Lei parlava prima anche di “contenuto” nella formazione. Che cosa intende dire?
In questi anni ci si è sbilanciati troppo sul fronte della metodologia didattico pedagogica. Presso le SSIS, almeno in alcuni settori del Paese, si ripetevano le lezioni universitarie o si faceva pura pedagogia. Questo non è accettabile. Abbiamo definito dei percorsi formativi molto precisi che equilibrano lasciando giusto spazio alla componente psicopedagogica, ma anche ai contenuti scientifici. Un individuo costruisce la capacità di sapere insegnare anche sulle proprie conoscenze, non solo sui metodi. Non si può dunque dire che sia stata penalizzata la componente pedagogica, ma si può dire che si è rafforzata quella disciplinare.
Ha suscitato molti dibattiti l’aver “scorporato” il problema del reclutamento dei docenti da quello della formazione. Il primo è un aspetto per certi versi ancora “in cantiere”. In che modo il lavoro operato sulla formazione può contribuire alla sua risoluzione, anche alla luce del grande numero dei precari?

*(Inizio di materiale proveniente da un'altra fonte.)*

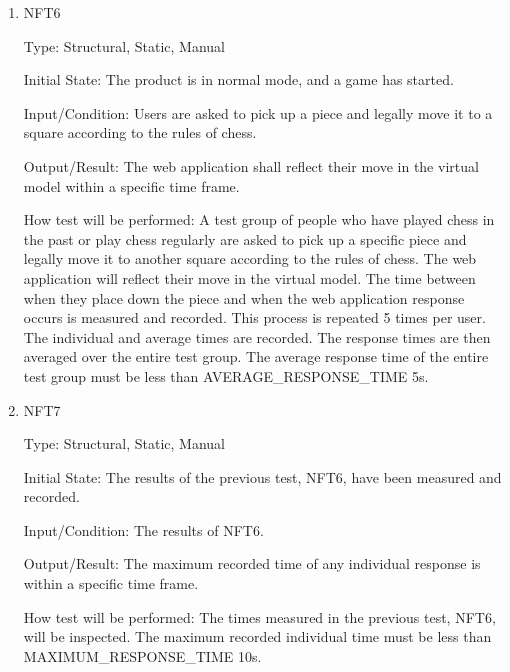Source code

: \documentclass[12pt, titlepage]{article}
\begin{document}
\begin{enumerate}
    \item{NFT6}

        Type: Structural, Static, Manual
                            
        Initial State: The product is in normal mode, and a game has started.
                            
        Input/Condition: Users are asked to pick up a piece and legally move it to a square according to the rules of chess.
                            
        Output/Result: The web application shall reflect their move in the virtual model within a specific time frame.
                            
        How test will be performed: A test group of people who have played chess in the past or play chess regularly are asked to pick up a specific piece and 
            legally move it to another square according to the rules of chess. The web application will reflect their move in the virtual model. The time between 
            when they place down the piece and when the web application response occurs is measured and recorded. This process is repeated 5 times per user. The 
            individual and average times are recorded. The response times are then averaged over the entire test group. The average response time of the entire
            test group must be less than AVERAGE\_RESPONSE\_TIME 5s.

    \item{NFT7}

        Type: Structural, Static, Manual
                                
        Initial State: The results of the previous test, NFT6, have been measured and recorded.
                            
        Input/Condition: The results of NFT6.
                            
        Output/Result: The maximum recorded time of any individual response is within a specific time frame.
                            
        How test will be performed: The times measured in the previous test, NFT6, will be inspected. The maximum recorded individual time must be less than 
            MAXIMUM\_RESPONSE\_TIME 10s.
\end{enumerate}
\end{document}
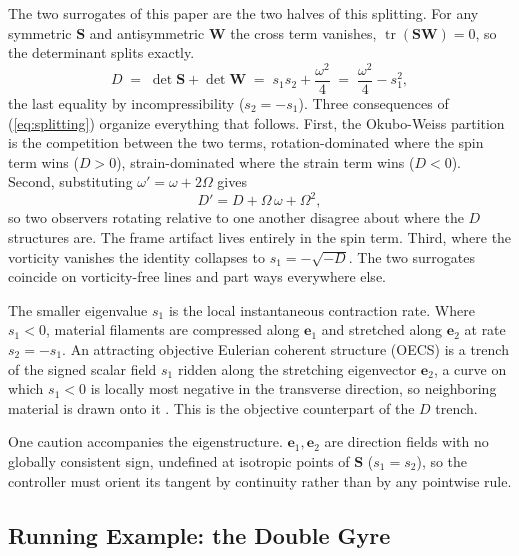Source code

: \documentclass[lettersize,journal]{IEEEtran}
\begin{document}
The two surrogates of this paper are the two halves of this splitting.
For any symmetric $\mathbf{S}$ and antisymmetric $\mathbf{W}$ the cross
term vanishes, $\operatorname{tr}(\mathbf{S}\mathbf{W}) = 0$, so the
determinant splits exactly.
\begin{equation}
    D \;=\; \det\mathbf{S} + \det\mathbf{W}
      \;=\; s_1 s_2 + \frac{\omega^2}{4}
      \;=\; \frac{\omega^2}{4} - s_1^2,
    \label{eq:splitting}
\end{equation}
the last equality by incompressibility ($s_2 = -s_1$). Three
consequences of (\ref{eq:splitting}) organize everything that follows.
First, the Okubo-Weiss partition is the competition between the two
terms, rotation-dominated where the spin term wins ($D > 0$),
strain-dominated where the strain term wins ($D < 0$). Second,
substituting $\omega' = \omega + 2\Omega$ gives
\begin{equation}
    D' = D + \Omega\,\omega + \Omega^2,
    \label{eq:D_not_objective}
\end{equation}
so two observers rotating relative to one another disagree about where
the $D$ structures are. The frame artifact lives entirely in the spin
term. Third, where the vorticity vanishes the identity collapses to
$s_1 = -\sqrt{-D}$. The two surrogates coincide on vorticity-free
lines and part ways everywhere else.

The smaller eigenvalue $s_1$ is the local instantaneous contraction
rate. Where $s_1 < 0$, material filaments are compressed along
$\mathbf{e}_1$ and stretched along $\mathbf{e}_2$ at rate $s_2 = -s_1$.
An attracting objective Eulerian coherent structure (OECS) is a trench
of the signed scalar field $s_1$ ridden along the stretching eigenvector
$\mathbf{e}_2$, a curve on which $s_1 < 0$ is locally most negative in
the transverse direction, so neighboring material is drawn onto it
\cite{25}. This is the objective counterpart of the $D$ trench.

One caution accompanies the eigenstructure. $\mathbf{e}_1, \mathbf{e}_2$ are direction fields
with no globally consistent sign, undefined at isotropic points of
$\mathbf{S}$ ($s_1 = s_2$), so the controller must orient its tangent by
continuity rather than by any pointwise rule.

\subsection{Running Example: the Double Gyre}
\label{sec:dg_example}
\end{document}
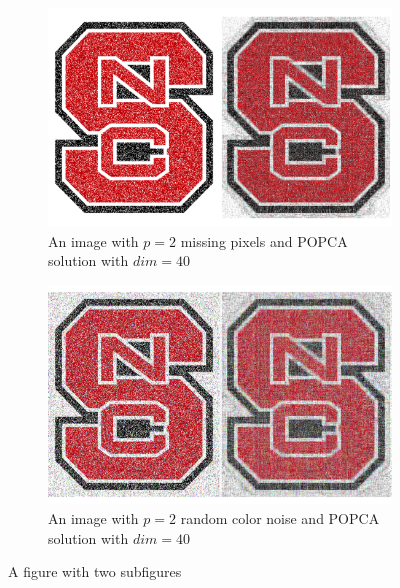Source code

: \documentclass[12pt]{article}
\begin{document}
	\begin{figure}[h]
		\centering
		
		\begin{subfigure}{.45\textwidth}
			\centering
			\includegraphics[width=\linewidth]{Missing}
			\caption{An image with $p = 2$ missing pixels and POPCA solution with $dim = 40$}
			\label{fig:missing}
		\end{subfigure}%
		\hfill
		\begin{subfigure}{.45\textwidth}
			\centering
			\includegraphics[width=\linewidth]{Color}
			\caption{An image with $p = 2$ random color noise and POPCA solution with $dim = 40$}
			\label{fig:color}
		\end{subfigure}
		
		\caption{A figure with two subfigures}
		\label{fig:badge}
	\end{figure}
	
\end{document}
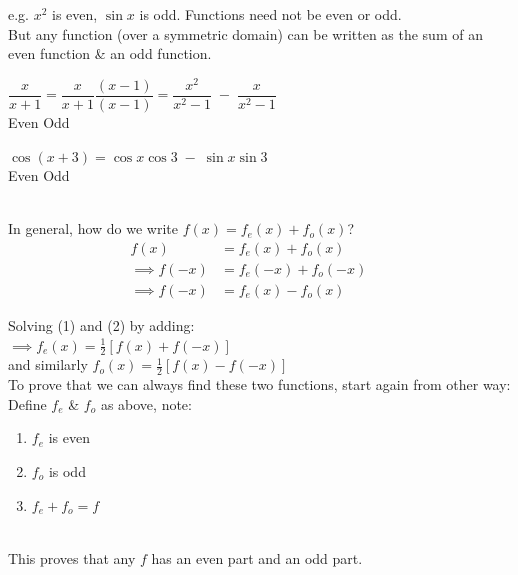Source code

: e.g. $x^2$ is even, $\sin x$ is odd. Functions need not be even or odd.\\

But any function (over a symmetric domain) can be written as the sum of an even function \& an odd function. \\

\begin{example}
$\dfrac{x}{x+1} = \dfrac{x}{x+1} \dfrac{(x-1)}{(x-1)} = \dfrac{x^2}{x^2-1} \;-\; \dfrac{x}{x^2-1}$\\
\hspace*{170pt} Even \hspace{15pt} Odd
\end{example}

\begin{example}
$\cos(x+3) = \cos x \cos 3 \; - \; \sin x \sin 3$\\
\hspace*{130pt} Even \hspace{30pt} Odd\\
\end{example}\\

In general, how do we write $f(x) = f_e(x) + f_o(x)$?
\begin{align}
f(x) &= f_e(x) + f_o(x) &&\\ \nonumber
\implies f(-x) &= f_e(-x) + f_o(-x) &&\\
\implies f(-x) &= f_e(x) - f_o(x)
\end{align}

Solving (1) and (2) by adding: \\

$\implies f_e(x) = \frac{1}{2} [f(x) + f(-x)]$\\

and similarly $f_o(x) = \frac{1}{2} [f(x) - f(-x)]$\\

To prove that we can always find these two functions, start again from other way:\\

Define $f_e$ \& $f_o$ as above, note: 
\begin{enumerate}
\item $f_e$ is even
\item $f_o$ is odd
\item $f_e + f_o = f$
\end{enumerate}\\

This proves that any $f$ has an even part and an odd part.\\

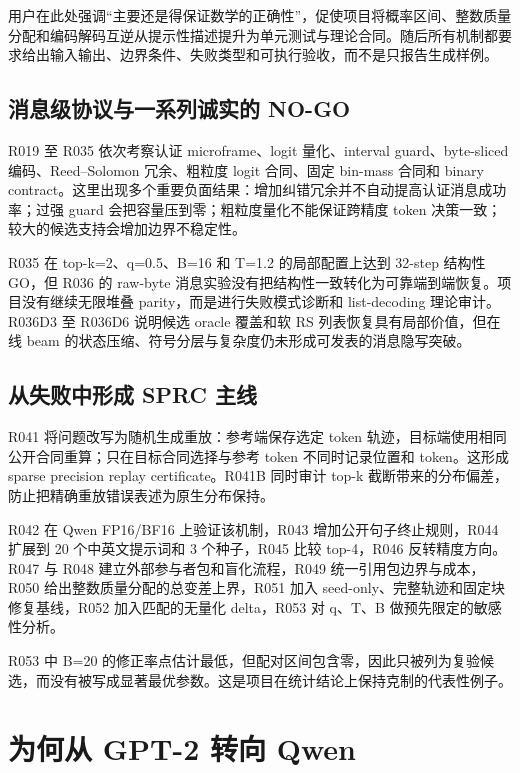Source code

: \documentclass[12pt,a4paper]{article}
\begin{document}
用户在此处强调“主要还是得保证数学的正确性”，促使项目将概率区间、整数质量分配和编码解码互逆从提示性描述提升为单元测试与理论合同。随后所有机制都要求给出输入输出、边界条件、失败类型和可执行验收，而不是只报告生成样例。

\subsection{消息级协议与一系列诚实的 NO-GO}

R019 至 R035 依次考察认证 microframe、logit 量化、interval guard、byte-sliced 编码、Reed--Solomon 冗余、粗粒度 logit 合同、固定 bin-mass 合同和 binary contract。这里出现多个重要负面结果：增加纠错冗余并不自动提高认证消息成功率；过强 guard 会把容量压到零；粗粒度量化不能保证跨精度 token 决策一致；较大的候选支持会增加边界不稳定性。

R035 在 top-k=2、q=0.5、B=16 和 T=1.2 的局部配置上达到 32-step 结构性 GO，但 R036 的 raw-byte 消息实验没有把结构性一致转化为可靠端到端恢复。项目没有继续无限堆叠 parity，而是进行失败模式诊断和 list-decoding 理论审计。R036D3 至 R036D6 说明候选 oracle 覆盖和软 RS 列表恢复具有局部价值，但在线 beam 的状态压缩、符号分层与复杂度仍未形成可发表的消息隐写突破。

\subsection{从失败中形成 SPRC 主线}

R041 将问题改写为随机生成重放：参考端保存选定 token 轨迹，目标端使用相同公开合同重算；只在目标合同选择与参考 token 不同时记录位置和 token。这形成 sparse precision replay certificate。R041B 同时审计 top-k 截断带来的分布偏差，防止把精确重放错误表述为原生分布保持。

R042 在 Qwen FP16/BF16 上验证该机制，R043 增加公开句子终止规则，R044 扩展到 20 个中英文提示词和 3 个种子，R045 比较 top-4，R046 反转精度方向。R047 与 R048 建立外部参与者包和盲化流程，R049 统一引用包边界与成本，R050 给出整数质量分配的总变差上界，R051 加入 seed-only、完整轨迹和固定块修复基线，R052 加入匹配的无量化 delta，R053 对 q、T、B 做预先限定的敏感性分析。

R053 中 B=20 的修正率点估计最低，但配对区间包含零，因此只被列为复验候选，而没有被写成显著最优参数。这是项目在统计结论上保持克制的代表性例子。

\section{为何从 GPT-2 转向 Qwen}
\end{document}
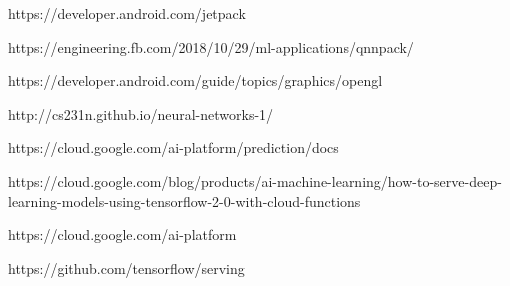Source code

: \begin{thebibliography}{9}
https://developer.android.com/jetpack

https://engineering.fb.com/2018/10/29/ml-applications/qnnpack/

https://developer.android.com/guide/topics/graphics/opengl

http://cs231n.github.io/neural-networks-1/

https://cloud.google.com/ai-platform/prediction/docs

https://cloud.google.com/blog/products/ai-machine-learning/how-to-serve-deep-learning-models-using-tensorflow-2-0-with-cloud-functions

https://cloud.google.com/ai-platform

https://github.com/tensorflow/serving




\end{thebibliography}
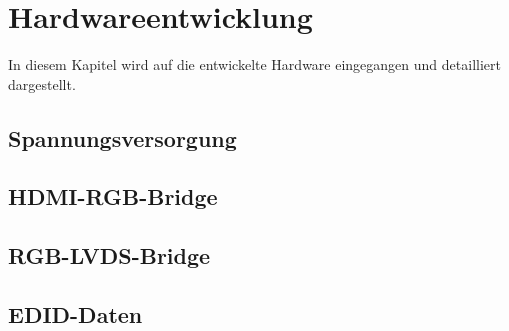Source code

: \section{Hardwareentwicklung}
\label{sec:TeilB_Hardware}
In diesem Kapitel wird auf die entwickelte Hardware eingegangen und detailliert dargestellt. 
\subsection{Spannungsversorgung}
\subsection{HDMI-RGB-Bridge}
\subsection{RGB-LVDS-Bridge}
\subsection{EDID-Daten}

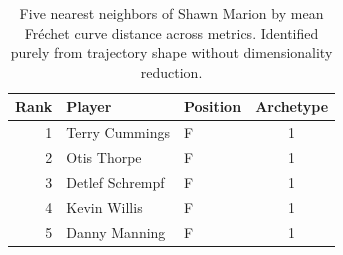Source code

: \begin{table}[htbp]
  \centering\small
  \begin{tabular}{rllc}
    \toprule
    Rank & Player & Position & Archetype \\
    \midrule
    1 & Terry Cummings & F & 1 \\
    2 & Otis Thorpe & F & 1 \\
    3 & Detlef Schrempf & F & 1 \\
    4 & Kevin Willis & F & 1 \\
    5 & Danny Manning & F & 1 \\
    \bottomrule
  \end{tabular}
  \caption{Five nearest neighbors of Shawn Marion by mean Fr\'{e}chet curve distance across metrics. Identified purely from trajectory shape without dimensionality reduction.}
  \label{tab:Shawn_Marion_frechet_curve_neighbors}
\end{table}

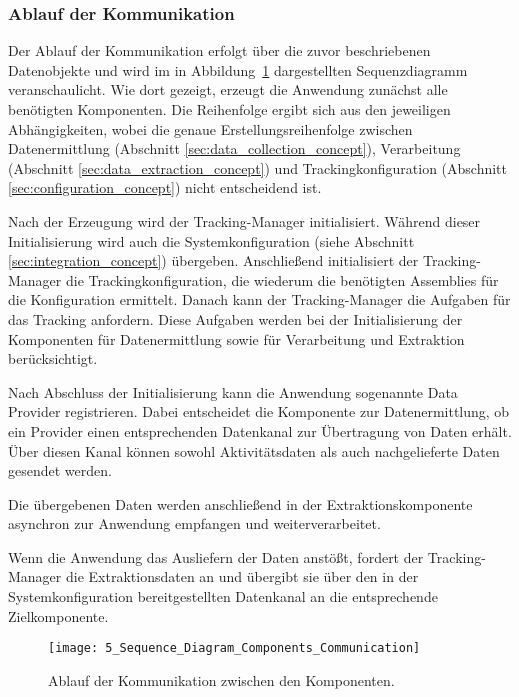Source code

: \subsubsection{Ablauf der Kommunikation}
Der Ablauf der Kommunikation erfolgt über die zuvor beschriebenen Datenobjekte und wird im in Abbildung~\ref{fig:sequence_diagram_communication_components} dargestellten Sequenzdiagramm veranschaulicht.  
Wie dort gezeigt, erzeugt die Anwendung zunächst alle benötigten Komponenten. Die Reihenfolge ergibt sich aus den jeweiligen Abhängigkeiten, wobei die genaue Erstellungsreihenfolge zwischen Datenermittlung (Abschnitt \ref{sec:data_collection_concept}), Verarbeitung (Abschnitt \ref{sec:data_extraction_concept}) und Trackingkonfiguration (Abschnitt \ref{sec:configuration_concept}) nicht entscheidend ist.  

Nach der Erzeugung wird der Tracking-Manager initialisiert. Während dieser Initialisierung wird auch die Systemkonfiguration (siehe Abschnitt \ref{sec:integration_concept}) übergeben. Anschließend initialisiert der Tracking-Manager die Trackingkonfiguration, die wiederum die benötigten Assemblies für die Konfiguration ermittelt. Danach kann der Tracking-Manager die Aufgaben für das Tracking anfordern. Diese Aufgaben werden bei der Initialisierung der Komponenten für Datenermittlung sowie für Verarbeitung und Extraktion berücksichtigt.

Nach Abschluss der Initialisierung kann die Anwendung sogenannte Data Provider registrieren. Dabei entscheidet die Komponente zur Datenermittlung, ob ein Provider einen entsprechenden Datenkanal zur Übertragung von Daten erhält. Über diesen Kanal können sowohl Aktivitätsdaten als auch nachgelieferte Daten gesendet werden.

Die übergebenen Daten werden anschließend in der Extraktionskomponente asynchron zur Anwendung empfangen und weiterverarbeitet.  

Wenn die Anwendung das Ausliefern der Daten anstößt, fordert der Tracking-Manager die Extraktionsdaten an und übergibt sie über den in der Systemkonfiguration bereitgestellten Datenkanal an die entsprechende Zielkomponente.

\begin{figure}[H]
    \centering
    \texttt{[image: 5\_Sequence\_Diagram\_Components\_Communication]}
    \caption{Ablauf der Kommunikation zwischen den Komponenten.}
    \label{fig:sequence_diagram_communication_components}
\end{figure}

Chi ha espresso tali perplessità pecca d’ingenuità. I problemi complicati non si risolvono se non si dividono in problemi semplici, lo dice la matematica. La questione del reclutamento è diversa da quella della formazione: la prima è di natura pratica l’ultima teorica. Il precariato poi è un problema contingente di carattere politico. Noi abbiamo offerto un modello che può andare a regime per molto tempo. Se lo avessimo costruito in funzione della contingenza avremmo fatto un pastrocchio. Ecco qual è il punto. Il problema del precariato si risolverà nel tempo facendo il giusto affidamento su una programmazione numerica che copra a mano a mano i posti disponibili. Questo ovviamente purché tutti, istituzioni e istituti, facciano “il proprio dovere”.
Quanto alle nuove forme di reclutamento l’obiettivo è quello di creare un meccanismo che impedisca il sovrannumero di offerte rispetto alla reale domanda. Per quanto finora è stato fatto direi che porre un limite alla logica della scuola come ammortizzatore sociale sia un buon inizio.